Data will be transmitted regardless of whether you actually have an account with this provider or whether you have logged in there. If you have logged in with the provider, your data will be assigned directly to your account. Providers may also use cookies on your computers to track you.

As far as we know, these providers store this data in user profiles that they use for advertising, market research and/or demand-oriented website design. This type of analysis is carried out (also for users who have not logged in) to present demand-oriented advertising and inform other users of the social network of your activities on our website. You have the right to object to the creation of these user profiles. To exercise your right to object, please contact the corresponding provider. Consult the information provided by the following social network sites for details on the purpose and scope of data collection and subsequent processing and use of data by the respective social network, and your rights and privacy settings:

• Facebook: https://es-es.facebook.com/privacy/explanation
• Google: https://policies.google.com/privacy?hl=es-419
• Twitter: https://twitter.com/es/privacy
• LinkedIn: https://www.linkedin.com/legal/privacy-policy?_l=es_ES
• YouTube: https://www.youtube.com/intl/es/about/policies/#community-guidelines and that applicable to Google.

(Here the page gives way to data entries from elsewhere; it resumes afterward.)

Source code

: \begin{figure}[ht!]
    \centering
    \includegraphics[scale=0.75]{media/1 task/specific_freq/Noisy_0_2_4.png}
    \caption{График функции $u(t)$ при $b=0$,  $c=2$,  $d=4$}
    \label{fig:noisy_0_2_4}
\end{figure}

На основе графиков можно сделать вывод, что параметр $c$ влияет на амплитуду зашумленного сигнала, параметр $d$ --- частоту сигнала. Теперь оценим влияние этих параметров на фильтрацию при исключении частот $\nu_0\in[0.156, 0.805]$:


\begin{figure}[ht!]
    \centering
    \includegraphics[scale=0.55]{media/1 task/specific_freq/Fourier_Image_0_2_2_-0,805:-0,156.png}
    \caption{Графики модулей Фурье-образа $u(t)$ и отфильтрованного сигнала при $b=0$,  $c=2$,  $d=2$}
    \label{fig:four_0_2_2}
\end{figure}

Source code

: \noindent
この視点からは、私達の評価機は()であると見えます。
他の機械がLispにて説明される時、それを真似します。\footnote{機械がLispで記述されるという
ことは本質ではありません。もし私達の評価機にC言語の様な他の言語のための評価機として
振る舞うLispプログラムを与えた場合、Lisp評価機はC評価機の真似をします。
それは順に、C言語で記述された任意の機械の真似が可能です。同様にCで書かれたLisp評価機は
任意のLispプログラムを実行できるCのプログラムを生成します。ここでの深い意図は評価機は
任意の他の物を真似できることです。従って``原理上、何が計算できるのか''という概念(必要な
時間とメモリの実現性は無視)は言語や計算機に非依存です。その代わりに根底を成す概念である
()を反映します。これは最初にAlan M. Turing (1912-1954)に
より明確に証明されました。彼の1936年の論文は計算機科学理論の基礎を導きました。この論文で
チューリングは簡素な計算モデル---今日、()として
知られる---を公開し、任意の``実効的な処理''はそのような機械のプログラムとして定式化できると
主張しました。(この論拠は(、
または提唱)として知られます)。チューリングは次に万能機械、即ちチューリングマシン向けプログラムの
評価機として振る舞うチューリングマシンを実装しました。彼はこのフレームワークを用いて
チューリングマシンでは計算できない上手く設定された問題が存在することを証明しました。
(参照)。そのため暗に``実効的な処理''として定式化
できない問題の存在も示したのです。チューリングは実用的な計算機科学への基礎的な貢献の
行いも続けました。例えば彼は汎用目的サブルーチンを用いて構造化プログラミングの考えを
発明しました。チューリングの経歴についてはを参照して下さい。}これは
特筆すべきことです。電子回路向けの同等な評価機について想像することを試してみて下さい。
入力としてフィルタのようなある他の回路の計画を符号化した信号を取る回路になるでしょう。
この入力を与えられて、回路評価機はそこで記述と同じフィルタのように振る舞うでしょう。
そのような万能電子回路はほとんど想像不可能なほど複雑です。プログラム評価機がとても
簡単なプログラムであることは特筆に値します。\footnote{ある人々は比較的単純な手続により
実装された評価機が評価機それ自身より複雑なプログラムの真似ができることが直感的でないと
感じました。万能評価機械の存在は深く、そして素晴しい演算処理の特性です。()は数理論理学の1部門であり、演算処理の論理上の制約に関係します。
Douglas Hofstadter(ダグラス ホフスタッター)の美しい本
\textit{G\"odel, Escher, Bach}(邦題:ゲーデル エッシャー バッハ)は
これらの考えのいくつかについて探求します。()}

4. DATA OF MINORS OR PERSONS WITH SPECIAL CAPACITIES

Access and registration through the DATA CONTROLLER’s social networks is prohibited for persons under 18 years of age. For their part, if the USER has special capacities, the intervention of the holder of their parental authority or guardianship, or their legal representative, will be necessary through a valid document accrediting the representation.

The DATA CONTROLLER will be expressly exonerated from any liability that may arise from the use of social networks by minors or persons with special capacities. The DATA CONTROLLER’s social networks do not knowingly collect any personal information from minors, therefore, if the USER is a minor, they must not register, use the DATA CONTROLLER’s social networks or provide any personal information.